[WORKING DATA]:
++++++

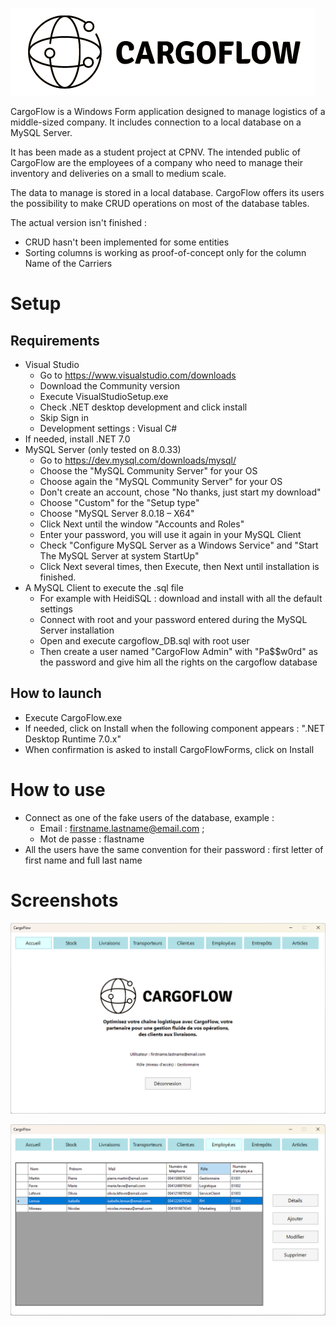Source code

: ![CargoFlow Logo](./assets/img/cargoflow_01_white_small.png)

CargoFlow is a Windows Form application designed to manage logistics of a middle-sized company. It includes connection to a local database on a MySQL Server.

It has been made as a student project at CPNV. The intended public of CargoFlow are the employees of a company who need to manage their inventory and deliveries on a small to medium scale.

The data to manage is stored in a local database. CargoFlow offers its users the possibility to make CRUD operations on most of the database tables.

The actual version isn't finished :
- CRUD hasn't been implemented for some entities
- Sorting columns is working as proof-of-concept only for the column Name of the Carriers

# Setup
## Requirements
- Visual Studio
	- Go to https://www.visualstudio.com/downloads
	- Download the Community version
	- Execute VisualStudioSetup.exe
	- Check .NET desktop development and click install
	- Skip Sign in
	- Development settings : Visual C#
- If needed, install .NET 7.0
- MySQL Server (only tested on 8.0.33)
	- Go to https://dev.mysql.com/downloads/mysql/
	- Choose the "MySQL Community Server" for your OS
	- Choose again the "MySQL Community Server" for your OS
	- Don't create an account, chose "No thanks, just start my download"
	- Choose "Custom" for the "Setup type"
	- Choose "MySQL Server 8.0.18 – X64"
	- Click Next until the window "Accounts and Roles"
	- Enter your password, you will use it again in your MySQL Client
	- Check "Configure MySQL Server as a Windows Service" and "Start The MySQL Server at system StartUp"
	- Click Next several times, then Execute, then Next until installation is finished.
- A MySQL Client to execute the .sql file
	- For example with HeidiSQL : download and install with all the default settings
	- Connect with root and your password entered during the MySQL Server installation
	- Open and execute cargoflow_DB.sql with root user
	- Then create a user named "CargoFlow Admin" with "Pa$$w0rd" as the password and give him all the rights on the cargoflow database	

## How to launch
- Execute CargoFlow.exe
- If needed, click on Install when the following component appears : ".NET Desktop Runtime 7.0.x"
- When confirmation is asked to install CargoFlowForms, click on Install

# How to use
- Connect as one of the fake users of the database, example :
	- Email : firstname.lastname@email.com ;
	- Mot de passe : flastname
- All the users have the same convention for their password : first letter of first name and full last name 

# Screenshots
![CargoFlow Logo](./assets/img/screenshot_home_tab.png)

![CargoFlow Logo](./assets/img/screenshot_employees_tab.png)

++++++

[PROBLEM TO SOLVE]:
Print, from the entries above, the line with "The actual version", the line with "MySQL Server as" and all lines between them, exactly and with nothing else.

[ANSWER AREA]:
The actual version isn't finished :
- CRUD hasn't been implemented for some entities
- Sorting columns is working as proof-of-concept only for the column Name of the Carriers

# Setup
## Requirements
- Visual Studio
	- Go to https://www.visualstudio.com/downloads
	- Download the Community version
	- Execute VisualStudioSetup.exe
	- Check .NET desktop development and click install
	- Skip Sign in
	- Development settings : Visual C#
- If needed, install .NET 7.0
- MySQL Server (only tested on 8.0.33)
	- Go to https://dev.mysql.com/downloads/mysql/
	- Choose the "MySQL Community Server" for your OS
	- Choose again the "MySQL Community Server" for your OS
	- Don't create an account, chose "No thanks, just start my download"
	- Choose "Custom" for the "Setup type"
	- Choose "MySQL Server 8.0.18 – X64"
	- Click Next until the window "Accounts and Roles"
	- Enter your password, you will use it again in your MySQL Client
	- Check "Configure MySQL Server as a Windows Service" and "Start The MySQL Server at system StartUp"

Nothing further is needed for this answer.